* [WORK ITEM]: Of the entries below, restate word for word only the section that runs from the line with "On this bounded" to the line with "the episode-level scorer", counting both ends.

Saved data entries
══════════════════════════════
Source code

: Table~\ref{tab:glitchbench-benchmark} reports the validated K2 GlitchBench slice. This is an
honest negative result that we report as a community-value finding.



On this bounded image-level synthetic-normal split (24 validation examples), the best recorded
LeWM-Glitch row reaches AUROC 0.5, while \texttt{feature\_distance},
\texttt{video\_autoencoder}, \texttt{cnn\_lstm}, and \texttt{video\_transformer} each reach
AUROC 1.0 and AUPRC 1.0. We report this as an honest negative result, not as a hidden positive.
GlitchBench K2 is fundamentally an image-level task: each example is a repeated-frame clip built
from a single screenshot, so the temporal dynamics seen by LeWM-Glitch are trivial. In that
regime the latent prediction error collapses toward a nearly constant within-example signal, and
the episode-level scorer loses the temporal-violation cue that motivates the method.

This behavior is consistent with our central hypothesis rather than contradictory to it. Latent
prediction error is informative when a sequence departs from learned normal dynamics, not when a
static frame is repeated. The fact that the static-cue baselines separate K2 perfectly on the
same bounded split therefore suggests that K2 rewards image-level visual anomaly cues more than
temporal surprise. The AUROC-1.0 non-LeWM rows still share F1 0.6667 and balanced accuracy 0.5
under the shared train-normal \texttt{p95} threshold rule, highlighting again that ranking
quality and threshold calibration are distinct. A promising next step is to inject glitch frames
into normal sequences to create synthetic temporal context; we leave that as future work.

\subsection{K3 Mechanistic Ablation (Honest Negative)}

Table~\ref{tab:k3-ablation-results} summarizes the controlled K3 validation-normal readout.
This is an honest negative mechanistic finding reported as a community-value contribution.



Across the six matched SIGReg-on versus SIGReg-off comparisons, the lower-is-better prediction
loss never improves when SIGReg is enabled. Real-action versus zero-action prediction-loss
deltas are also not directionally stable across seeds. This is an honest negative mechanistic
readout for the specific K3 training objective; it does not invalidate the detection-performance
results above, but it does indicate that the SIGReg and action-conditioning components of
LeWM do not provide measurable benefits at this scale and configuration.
══════════════════════════════
* [RESPONSE]:
On this bounded image-level synthetic-normal split (24 validation examples), the best recorded
LeWM-Glitch row reaches AUROC 0.5, while \texttt{feature\_distance},
\texttt{video\_autoencoder}, \texttt{cnn\_lstm}, and \texttt{video\_transformer} each reach
AUROC 1.0 and AUPRC 1.0. We report this as an honest negative result, not as a hidden positive.
GlitchBench K2 is fundamentally an image-level task: each example is a repeated-frame clip built
from a single screenshot, so the temporal dynamics seen by LeWM-Glitch are trivial. In that
regime the latent prediction error collapses toward a nearly constant within-example signal, and
the episode-level scorer loses the temporal-violation cue that motivates the method.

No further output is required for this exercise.